Before Lundsten, P.J., Vergeront and Higginbotham, JJ.
¶1 PER CURIAM. James Bays appeals a judgment of divorce from Molly Bays, contending the circuit court erred in determining the amount of child support. We affirm.
¶2 In setting child support, the court added to James’ income the amount of $485. The court found this amount was the value of free housing provided to James by family members. The court found the housing was provided in exchange for James’ work on the family farm.
¶3 James makes several arguments on appeal but none of them are actually directed at the basis for the circuit court’s decision. He argues gifts are not considered gross income; however, he does not argue that the court erred by finding the value of housing he receives is income, compensating him for his labor, rather than a gift. Similarly, James makes an argument about phantom rent payments and imputed income that is irrelevant to the court’s analysis. Finally, he argues that if gifts are considered, they should be considered only with respect to his ability to pay support, not to the actual amount. However, this argument again assumes, without actually arguing, that the housing he receives is a gift.

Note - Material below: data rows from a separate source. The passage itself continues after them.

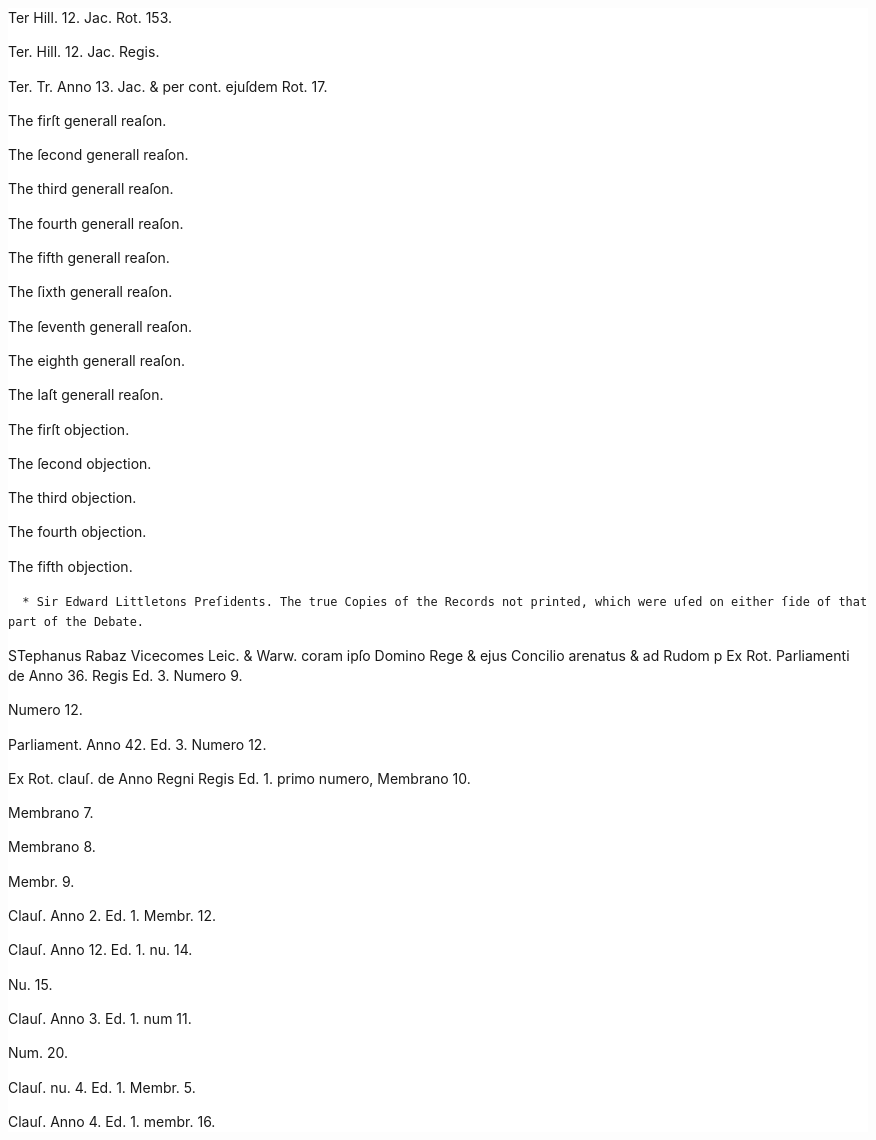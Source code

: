 Ter Hill. 12. Jac. Rot. 153.

Ter. Hill. 12. Jac. Regis.

Ter. Tr. Anno 13. Jac. & per cont. ejuſdem Rot. 17.

The firſt generall reaſon.

The ſecond generall reaſon.

The third generall reaſon.

The fourth generall reaſon.

The fifth generall reaſon.

The ſixth generall reaſon.

The ſeventh generall reaſon.

The eighth generall reaſon.

The laſt generall reaſon.

The firſt objection.

The ſecond objection.

The third objection.

The fourth objection.

The fifth objection.

      * Sir Edward Littletons Preſidents. The true Copies of the Records not printed, which were uſed on either ſide of that part of the Debate.
STephanus Rabaz Vicecomes Leic. & Warw. coram ipſo Domino Rege & ejus Concilio arenatus & ad Rudom p
Ex Rot. Parliamenti de Anno 36. Regis Ed. 3. Numero 9.

Numero 12.

Parliament. Anno 42. Ed. 3. Numero 12.

Ex Rot. clauſ. de Anno Regni Regis Ed. 1. primo numero, Membrano 10.

Membrano 7.

Membrano 8.

Membr. 9.

Clauſ. Anno 2. Ed. 1. Membr. 12.

Clauſ. Anno 12. Ed. 1. nu. 14.

Nu. 15.

Clauſ. Anno 3. Ed. 1. num 11.

Num. 20.

Clauſ. nu. 4. Ed. 1. Membr. 5.

Clauſ. Anno 4. Ed. 1. membr. 16.
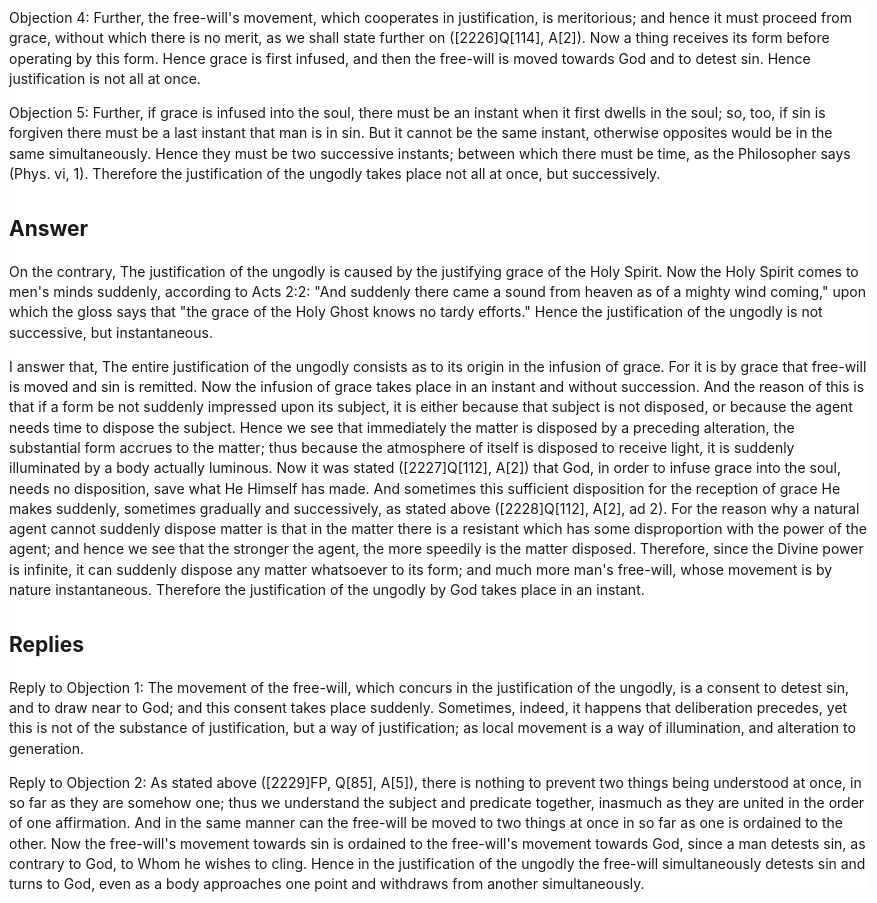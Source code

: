 Objection 4: Further, the free-will's movement, which cooperates in justification, is meritorious; and hence it must proceed from grace, without which there is no merit, as we shall state further on ([2226]Q[114], A[2]). Now a thing receives its form before operating by this form. Hence grace is first infused, and then the free-will is moved towards God and to detest sin. Hence justification is not all at once.

Objection 5: Further, if grace is infused into the soul, there must be an instant when it first dwells in the soul; so, too, if sin is forgiven there must be a last instant that man is in sin. But it cannot be the same instant, otherwise opposites would be in the same simultaneously. Hence they must be two successive instants; between which there must be time, as the Philosopher says (Phys. vi, 1). Therefore the justification of the ungodly takes place not all at once, but successively.

## Answer

On the contrary, The justification of the ungodly is caused by the justifying grace of the Holy Spirit. Now the Holy Spirit comes to men's minds suddenly, according to Acts 2:2: "And suddenly there came a sound from heaven as of a mighty wind coming," upon which the gloss says that "the grace of the Holy Ghost knows no tardy efforts." Hence the justification of the ungodly is not successive, but instantaneous.

I answer that, The entire justification of the ungodly consists as to its origin in the infusion of grace. For it is by grace that free-will is moved and sin is remitted. Now the infusion of grace takes place in an instant and without succession. And the reason of this is that if a form be not suddenly impressed upon its subject, it is either because that subject is not disposed, or because the agent needs time to dispose the subject. Hence we see that immediately the matter is disposed by a preceding alteration, the substantial form accrues to the matter; thus because the atmosphere of itself is disposed to receive light, it is suddenly illuminated by a body actually luminous. Now it was stated ([2227]Q[112], A[2]) that God, in order to infuse grace into the soul, needs no disposition, save what He Himself has made. And sometimes this sufficient disposition for the reception of grace He makes suddenly, sometimes gradually and successively, as stated above ([2228]Q[112], A[2], ad 2). For the reason why a natural agent cannot suddenly dispose matter is that in the matter there is a resistant which has some disproportion with the power of the agent; and hence we see that the stronger the agent, the more speedily is the matter disposed. Therefore, since the Divine power is infinite, it can suddenly dispose any matter whatsoever to its form; and much more man's free-will, whose movement is by nature instantaneous. Therefore the justification of the ungodly by God takes place in an instant.

## Replies

Reply to Objection 1: The movement of the free-will, which concurs in the justification of the ungodly, is a consent to detest sin, and to draw near to God; and this consent takes place suddenly. Sometimes, indeed, it happens that deliberation precedes, yet this is not of the substance of justification, but a way of justification; as local movement is a way of illumination, and alteration to generation.

Reply to Objection 2: As stated above ([2229]FP, Q[85], A[5]), there is nothing to prevent two things being understood at once, in so far as they are somehow one; thus we understand the subject and predicate together, inasmuch as they are united in the order of one affirmation. And in the same manner can the free-will be moved to two things at once in so far as one is ordained to the other. Now the free-will's movement towards sin is ordained to the free-will's movement towards God, since a man detests sin, as contrary to God, to Whom he wishes to cling. Hence in the justification of the ungodly the free-will simultaneously detests sin and turns to God, even as a body approaches one point and withdraws from another simultaneously.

¶4 Although James does not argue that the court erred by finding that the housing is income, we address that issue briefly. Whether the housing is in exchange for labor is a question of fact. We affirm findings of fact unless they are clearly erroneous. Wis. Stat. § 805.17(2) (2003-04).[1] The testimony in this case could support a contrary finding, that the housing has been, and still is, offered to family members without regard to their labor. However, considering all the circumstances, the testimony can also be reasonably interpreted as suggesting that James is receiving the housing because he is working at the farm. We are satisfied that finding is not clearly erroneous.
¶5 In addition, we note that even if the court had not made this finding, the court could still have properly considered the free housing in setting child support. Even if a gift, the effect of the free housing is to eliminate from James’ life one of the expenses to which most support payors must devote income. The child support percentages are established with the expectation that the payor is devoting some significant portion of income for housing costs. If a payor is receiving a gift of housing, that may be a proper basis for a court to deviate from the established guidelines, if the court concludes it is equitable to do so.
¶6 Molly asks that we find the appeal frivolous under Wis. Stat. Rule 809.25(3) on the ground that James or his attorney knew or should have known it was without any reasonable basis in law or equity. We deny the motion because, although James did not clearly make the argument on appeal, the testimony was sufficiently subject to interpretation that it would not be frivolous to argue the court erred by finding the housing was income.
By the Court.—Judgment affirmed.
This opinion will not be published. See Wis. Stat. Rule 809.23(1)(b)5.